Three recent crewmembers from the International Space Station are back on terra firma.
Kjell Lindgren of NASA, Oleg Kononenko of Russian space agency Roscosmos and Kimiya Yui of Japanese space agency JAXA undocked their Russian Soyuz spacecraft from the space station at 4:49 a.m. EST on Dec. 11. The Soyuz landed in a remote area of Kazakhstan at 8:18 a.m. EST (7:12 p.m. Kazakhstan time). NASA confirmed word of the safe landing by 8:20 a.m., noting the vessel had come to rest in a manner typical of high ground winds.
All manned spaceflights in recent years have been under the aegis of Roscosmos, which has been using the Kazakhstan desert for launches and landings until a new spaceport in the far East of Russia is completed.

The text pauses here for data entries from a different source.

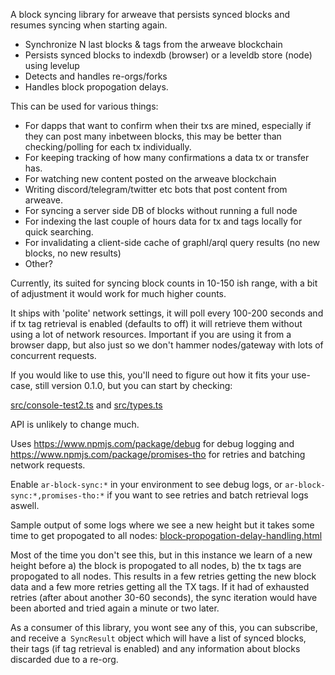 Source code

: 

A block syncing library for arweave that persists synced blocks and resumes syncing when starting again.

- Synchronize N last blocks & tags from the arweave blockchain
- Persists synced blocks to indexdb (browser) or a leveldb store (node) using levelup
- Detects and handles re-orgs/forks 
- Handles block propogation delays. 

This can be used for various things: 

- For dapps that want to confirm when their txs are mined, especially if they can post many inbetween
  blocks, this may be better than checking/polling for each tx individually.
- For keeping tracking of how many confirmations a data tx or transfer has.
- For watching new content posted on the arweave blockchain
- Writing discord/telegram/twitter etc bots that post content from arweave.
- For syncing a server side DB of blocks without running a full node 
- For indexing the last couple of hours data for tx and tags locally for quick searching. 
- For invalidating a client-side cache of graphl/arql query results (no new blocks, no new results)
- Other? 


Currently, its suited for syncing block counts in 10-150 ish range, with a bit of adjustment it would work for much higher counts. 

It ships with 'polite' network settings, it will poll every 100-200 seconds and if tx tag retrieval is
enabled (defaults to off) it will retrieve them without using a lot of network resources. Important if 
you are using it from a browser dapp, but also just so we don't hammer nodes/gateway with lots of concurrent requests.

If you would like to use this, you'll need to figure out how it fits your use-case, still version 0.1.0, but you can start by checking:

[src/console-test2.ts](src/console-test2.ts) and [src/types.ts](src/types.ts) 

API is unlikely to change much. 

Uses https://www.npmjs.com/package/debug for debug logging and https://www.npmjs.com/package/promises-tho 
for retries and batching network requests. 

Enable `ar-block-sync:*` in your environment to see debug logs, or `ar-block-sync:*,promises-tho:*` if you want to see retries and batch retrieval logs aswell.

Sample output of some logs where we see a new height but it takes some time to get propogated to all nodes: [block-propogation-delay-handling.html](block-propogation-delay-handling.html)

Most of the time you don't see this, but in this instance we learn of a new height before a) the block is propogated to all nodes, b) the tx tags are propogated to all nodes. This results in a few retries getting the new block data and a few more retries getting all the TX tags. If it had of exhausted retries (after about another 30-60 seconds), the sync iteration would have been aborted and tried again a minute or two later. 


As a consumer of this library, you wont see any of this, you can subscribe, and receive a` SyncResult` object which will have a list of synced blocks, their tags (if tag retrieval is enabled) and any information about blocks discarded due to a re-org.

The U.S. hopes to resume manned missions to the ISS in 2017 or soon thereafter. NASA has awarded contracts for such missions to Boeing and SpaceX.
The latest landing concluded a 141-day stint for the trio of flight engineers, who were aboard the ISS since July.
NASA astronaut Scott Kelly continues to serve as commander of the multinational space station. His crewmates are Mikhail Kornienko and Sergey Volkov, both of Roscosmos.
The station will continue with a crew of just three until the arrival of three additional crew members in four days. NASA astronaut Tim Kopra, Russian cosmonaut Yuri Malenchenko and Tim Peake of the European Space Agency are scheduled to launch from Baikonur, Kazakhstan on Dec. 15.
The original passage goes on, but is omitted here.